**What you are asked to do**
Look below for the line that contains "2020, pp. 8847--8860.", then copy it and each following line exactly, through and including the line that contains "age from a single".
─── Material shown
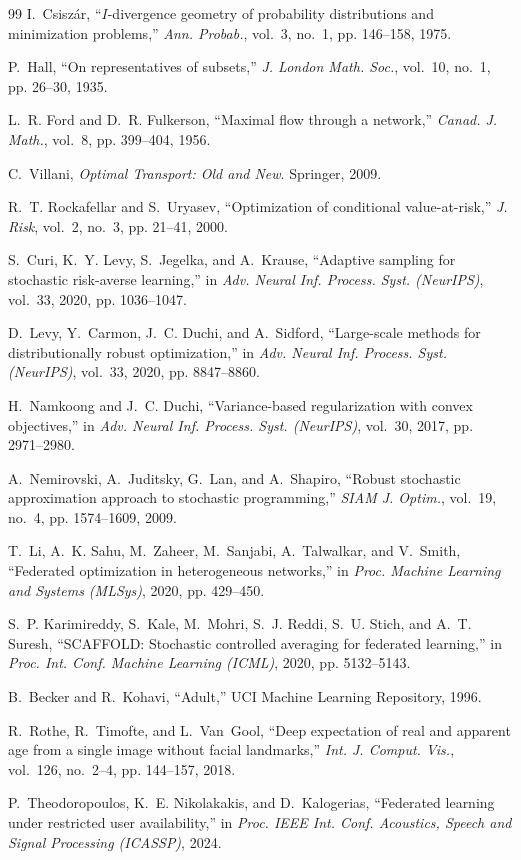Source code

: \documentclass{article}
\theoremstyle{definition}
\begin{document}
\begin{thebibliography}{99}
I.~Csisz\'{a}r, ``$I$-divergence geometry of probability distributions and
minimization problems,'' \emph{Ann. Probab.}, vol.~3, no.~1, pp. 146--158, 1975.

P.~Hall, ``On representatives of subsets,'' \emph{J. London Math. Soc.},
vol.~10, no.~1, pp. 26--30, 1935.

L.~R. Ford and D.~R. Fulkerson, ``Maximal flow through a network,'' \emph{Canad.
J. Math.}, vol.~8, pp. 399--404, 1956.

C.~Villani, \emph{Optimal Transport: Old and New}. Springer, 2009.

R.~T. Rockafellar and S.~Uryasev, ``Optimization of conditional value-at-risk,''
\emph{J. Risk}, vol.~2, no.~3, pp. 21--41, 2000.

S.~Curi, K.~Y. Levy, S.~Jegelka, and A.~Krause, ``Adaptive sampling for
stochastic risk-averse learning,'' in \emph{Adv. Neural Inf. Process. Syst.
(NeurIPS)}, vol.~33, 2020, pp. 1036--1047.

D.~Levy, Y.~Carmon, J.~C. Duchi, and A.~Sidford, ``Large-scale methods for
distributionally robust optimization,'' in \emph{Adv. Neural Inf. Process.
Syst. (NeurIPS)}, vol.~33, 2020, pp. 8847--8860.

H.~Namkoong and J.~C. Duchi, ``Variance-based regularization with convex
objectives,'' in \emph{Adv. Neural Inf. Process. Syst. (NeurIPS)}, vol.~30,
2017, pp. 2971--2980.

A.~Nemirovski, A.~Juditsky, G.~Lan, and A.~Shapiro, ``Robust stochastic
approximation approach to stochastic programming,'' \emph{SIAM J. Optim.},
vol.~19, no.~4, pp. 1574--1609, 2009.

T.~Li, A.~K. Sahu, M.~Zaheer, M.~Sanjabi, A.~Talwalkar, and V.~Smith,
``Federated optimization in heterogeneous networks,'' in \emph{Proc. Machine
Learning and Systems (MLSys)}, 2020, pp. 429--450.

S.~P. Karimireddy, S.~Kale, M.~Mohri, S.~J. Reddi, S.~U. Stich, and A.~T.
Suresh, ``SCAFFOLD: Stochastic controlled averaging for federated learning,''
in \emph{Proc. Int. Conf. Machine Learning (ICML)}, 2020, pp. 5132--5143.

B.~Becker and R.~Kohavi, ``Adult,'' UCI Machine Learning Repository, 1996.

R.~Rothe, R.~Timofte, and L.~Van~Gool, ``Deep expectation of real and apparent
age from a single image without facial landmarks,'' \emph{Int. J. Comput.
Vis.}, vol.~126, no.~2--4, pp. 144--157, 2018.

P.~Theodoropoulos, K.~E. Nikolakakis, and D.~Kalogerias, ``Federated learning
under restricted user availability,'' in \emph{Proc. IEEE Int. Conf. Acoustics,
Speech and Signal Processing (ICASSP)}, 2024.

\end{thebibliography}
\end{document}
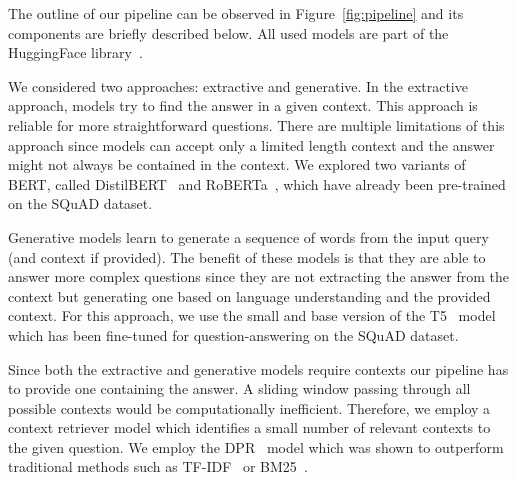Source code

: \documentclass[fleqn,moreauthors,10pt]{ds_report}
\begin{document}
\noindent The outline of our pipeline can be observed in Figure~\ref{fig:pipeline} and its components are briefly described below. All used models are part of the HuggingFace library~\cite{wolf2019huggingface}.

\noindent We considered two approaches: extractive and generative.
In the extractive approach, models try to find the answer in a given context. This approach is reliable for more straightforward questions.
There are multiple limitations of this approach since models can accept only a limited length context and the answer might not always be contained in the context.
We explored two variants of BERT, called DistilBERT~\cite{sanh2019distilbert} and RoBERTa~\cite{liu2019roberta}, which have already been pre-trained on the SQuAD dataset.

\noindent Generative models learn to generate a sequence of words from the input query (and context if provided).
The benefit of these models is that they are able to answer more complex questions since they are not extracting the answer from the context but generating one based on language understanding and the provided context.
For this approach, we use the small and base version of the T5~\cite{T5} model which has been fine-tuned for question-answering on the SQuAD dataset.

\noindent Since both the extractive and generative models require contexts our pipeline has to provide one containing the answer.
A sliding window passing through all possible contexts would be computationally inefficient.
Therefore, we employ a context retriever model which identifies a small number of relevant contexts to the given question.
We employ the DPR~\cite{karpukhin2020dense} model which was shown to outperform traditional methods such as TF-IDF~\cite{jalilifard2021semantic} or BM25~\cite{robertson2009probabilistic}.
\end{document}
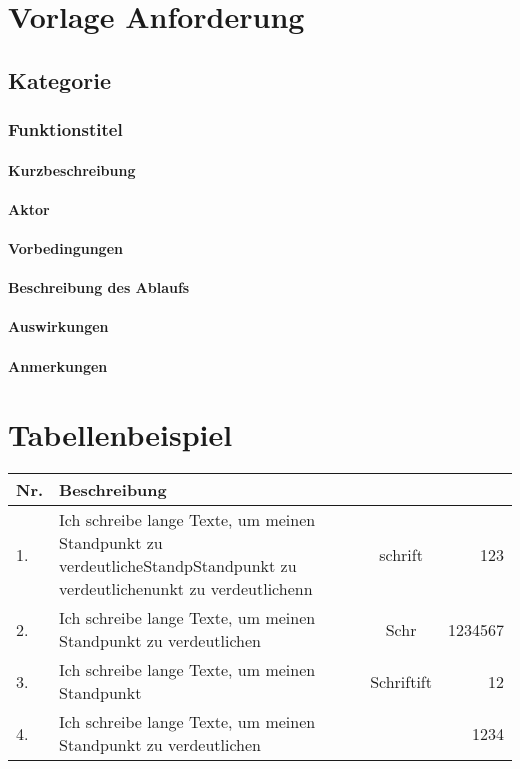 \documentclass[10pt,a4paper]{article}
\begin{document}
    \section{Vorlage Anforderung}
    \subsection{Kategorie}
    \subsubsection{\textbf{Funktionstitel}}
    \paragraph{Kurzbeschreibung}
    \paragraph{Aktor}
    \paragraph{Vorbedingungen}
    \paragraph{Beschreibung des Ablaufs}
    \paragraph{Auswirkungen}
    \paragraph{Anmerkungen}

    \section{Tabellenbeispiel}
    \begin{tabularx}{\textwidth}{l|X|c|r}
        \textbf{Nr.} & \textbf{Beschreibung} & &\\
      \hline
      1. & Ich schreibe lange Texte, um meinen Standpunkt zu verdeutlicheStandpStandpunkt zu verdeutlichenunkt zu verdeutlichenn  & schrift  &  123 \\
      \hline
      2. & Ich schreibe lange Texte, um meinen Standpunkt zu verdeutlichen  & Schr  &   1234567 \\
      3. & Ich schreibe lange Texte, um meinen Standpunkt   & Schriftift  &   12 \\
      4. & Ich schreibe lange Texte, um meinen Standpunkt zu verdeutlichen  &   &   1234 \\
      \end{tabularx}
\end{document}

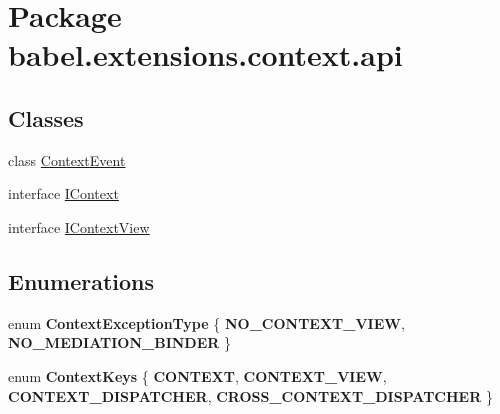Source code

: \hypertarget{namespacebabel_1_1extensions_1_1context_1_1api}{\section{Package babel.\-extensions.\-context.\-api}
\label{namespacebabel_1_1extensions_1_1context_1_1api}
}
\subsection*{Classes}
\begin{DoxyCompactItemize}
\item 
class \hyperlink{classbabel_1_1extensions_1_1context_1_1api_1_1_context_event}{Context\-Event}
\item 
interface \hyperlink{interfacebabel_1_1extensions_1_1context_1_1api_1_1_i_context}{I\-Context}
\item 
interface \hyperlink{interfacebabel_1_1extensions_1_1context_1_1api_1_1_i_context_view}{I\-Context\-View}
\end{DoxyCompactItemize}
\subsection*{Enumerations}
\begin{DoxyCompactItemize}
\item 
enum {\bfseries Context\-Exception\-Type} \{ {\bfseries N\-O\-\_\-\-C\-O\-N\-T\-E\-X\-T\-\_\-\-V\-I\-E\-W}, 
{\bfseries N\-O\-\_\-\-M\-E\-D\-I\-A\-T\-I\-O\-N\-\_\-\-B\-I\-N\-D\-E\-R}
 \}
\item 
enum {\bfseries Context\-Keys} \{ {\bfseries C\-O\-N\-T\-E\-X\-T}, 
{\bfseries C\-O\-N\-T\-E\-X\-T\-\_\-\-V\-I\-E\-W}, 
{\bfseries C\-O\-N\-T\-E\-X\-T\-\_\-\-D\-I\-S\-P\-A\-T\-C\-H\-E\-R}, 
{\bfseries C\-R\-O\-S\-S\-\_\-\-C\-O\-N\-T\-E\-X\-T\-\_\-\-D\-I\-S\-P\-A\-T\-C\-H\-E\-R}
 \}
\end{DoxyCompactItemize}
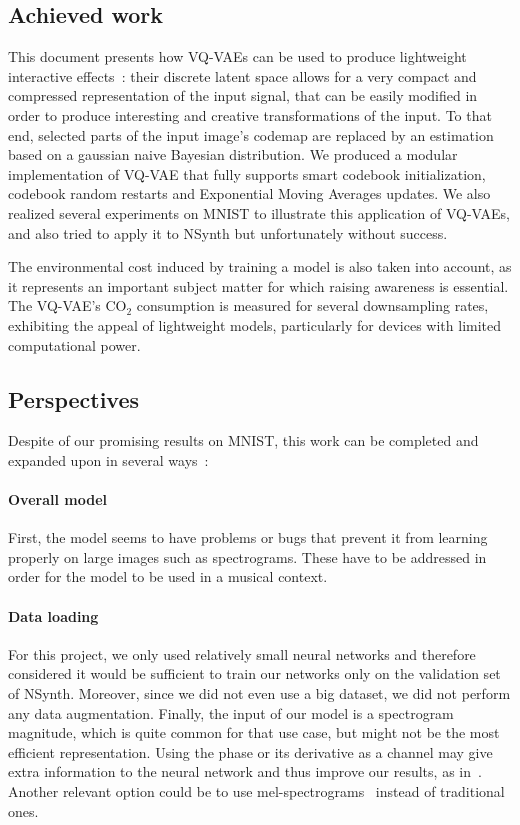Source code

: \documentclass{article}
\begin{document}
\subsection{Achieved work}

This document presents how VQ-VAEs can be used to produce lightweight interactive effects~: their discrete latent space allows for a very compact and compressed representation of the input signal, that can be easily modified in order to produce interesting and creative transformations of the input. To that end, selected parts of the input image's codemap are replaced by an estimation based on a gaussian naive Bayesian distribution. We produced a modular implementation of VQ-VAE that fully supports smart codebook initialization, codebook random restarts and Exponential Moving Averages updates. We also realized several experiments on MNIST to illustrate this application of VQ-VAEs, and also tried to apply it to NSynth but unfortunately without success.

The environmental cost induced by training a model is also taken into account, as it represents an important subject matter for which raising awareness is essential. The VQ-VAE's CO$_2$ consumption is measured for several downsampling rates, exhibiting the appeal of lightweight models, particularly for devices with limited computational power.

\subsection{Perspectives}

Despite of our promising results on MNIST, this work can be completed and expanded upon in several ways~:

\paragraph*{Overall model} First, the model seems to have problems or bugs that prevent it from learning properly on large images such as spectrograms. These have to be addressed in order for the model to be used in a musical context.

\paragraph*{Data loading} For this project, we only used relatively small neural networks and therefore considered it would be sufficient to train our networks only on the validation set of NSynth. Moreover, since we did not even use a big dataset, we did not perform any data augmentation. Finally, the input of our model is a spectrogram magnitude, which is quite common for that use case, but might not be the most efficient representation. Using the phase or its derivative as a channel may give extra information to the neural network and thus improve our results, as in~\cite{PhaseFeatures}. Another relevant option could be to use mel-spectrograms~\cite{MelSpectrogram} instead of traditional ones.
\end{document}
──────
─── Material shown
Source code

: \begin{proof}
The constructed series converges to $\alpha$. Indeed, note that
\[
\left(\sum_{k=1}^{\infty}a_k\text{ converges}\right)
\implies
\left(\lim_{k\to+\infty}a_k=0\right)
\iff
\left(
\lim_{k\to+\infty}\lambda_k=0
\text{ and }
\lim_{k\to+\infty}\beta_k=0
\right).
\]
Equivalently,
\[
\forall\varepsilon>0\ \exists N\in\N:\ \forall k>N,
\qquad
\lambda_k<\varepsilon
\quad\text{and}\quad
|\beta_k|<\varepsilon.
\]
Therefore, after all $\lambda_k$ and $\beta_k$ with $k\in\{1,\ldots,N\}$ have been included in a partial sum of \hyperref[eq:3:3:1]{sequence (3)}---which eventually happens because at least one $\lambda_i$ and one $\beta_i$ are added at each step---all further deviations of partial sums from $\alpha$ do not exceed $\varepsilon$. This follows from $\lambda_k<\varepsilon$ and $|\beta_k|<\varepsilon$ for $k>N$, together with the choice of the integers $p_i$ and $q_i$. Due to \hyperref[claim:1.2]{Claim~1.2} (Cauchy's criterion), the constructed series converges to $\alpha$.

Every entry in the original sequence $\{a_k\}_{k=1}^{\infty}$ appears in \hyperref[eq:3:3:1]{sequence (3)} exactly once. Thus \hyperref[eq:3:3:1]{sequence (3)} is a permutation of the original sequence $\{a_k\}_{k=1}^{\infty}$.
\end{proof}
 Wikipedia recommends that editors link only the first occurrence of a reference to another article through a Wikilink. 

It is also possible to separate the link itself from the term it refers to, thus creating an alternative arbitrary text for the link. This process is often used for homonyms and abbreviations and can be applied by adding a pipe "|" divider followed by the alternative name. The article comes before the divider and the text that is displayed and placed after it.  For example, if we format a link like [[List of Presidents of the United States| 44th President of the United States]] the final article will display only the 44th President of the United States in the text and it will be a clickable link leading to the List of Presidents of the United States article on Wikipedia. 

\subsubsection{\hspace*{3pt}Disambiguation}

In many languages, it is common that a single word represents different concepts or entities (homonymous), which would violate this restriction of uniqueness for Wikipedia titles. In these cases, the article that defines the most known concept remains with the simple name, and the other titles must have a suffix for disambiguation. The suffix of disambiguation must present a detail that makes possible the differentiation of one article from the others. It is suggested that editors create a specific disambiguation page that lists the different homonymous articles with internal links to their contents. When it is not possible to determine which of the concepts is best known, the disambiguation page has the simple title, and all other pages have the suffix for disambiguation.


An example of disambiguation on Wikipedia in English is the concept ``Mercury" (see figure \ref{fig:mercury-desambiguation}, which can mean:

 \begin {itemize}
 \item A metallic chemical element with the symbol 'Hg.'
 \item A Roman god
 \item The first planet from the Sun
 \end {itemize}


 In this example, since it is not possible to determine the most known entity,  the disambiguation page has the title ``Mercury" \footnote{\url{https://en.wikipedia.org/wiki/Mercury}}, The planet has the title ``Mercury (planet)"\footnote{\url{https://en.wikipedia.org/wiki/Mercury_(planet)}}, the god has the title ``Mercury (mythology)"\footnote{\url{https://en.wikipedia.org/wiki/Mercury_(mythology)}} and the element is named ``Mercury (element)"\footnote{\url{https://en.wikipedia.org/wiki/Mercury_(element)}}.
──────
**Task response**
Syst. (NeurIPS)}, vol.~33, 2020, pp. 8847--8860.

H.~Namkoong and J.~C. Duchi, ``Variance-based regularization with convex
objectives,'' in \emph{Adv. Neural Inf. Process. Syst. (NeurIPS)}, vol.~30,
2017, pp. 2971--2980.

A.~Nemirovski, A.~Juditsky, G.~Lan, and A.~Shapiro, ``Robust stochastic
approximation approach to stochastic programming,'' \emph{SIAM J. Optim.},
vol.~19, no.~4, pp. 1574--1609, 2009.

T.~Li, A.~K. Sahu, M.~Zaheer, M.~Sanjabi, A.~Talwalkar, and V.~Smith,
``Federated optimization in heterogeneous networks,'' in \emph{Proc. Machine
Learning and Systems (MLSys)}, 2020, pp. 429--450.

S.~P. Karimireddy, S.~Kale, M.~Mohri, S.~J. Reddi, S.~U. Stich, and A.~T.
Suresh, ``SCAFFOLD: Stochastic controlled averaging for federated learning,''
in \emph{Proc. Int. Conf. Machine Learning (ICML)}, 2020, pp. 5132--5143.

B.~Becker and R.~Kohavi, ``Adult,'' UCI Machine Learning Repository, 1996.

R.~Rothe, R.~Timofte, and L.~Van~Gool, ``Deep expectation of real and apparent
age from a single image without facial landmarks,'' \emph{Int. J. Comput.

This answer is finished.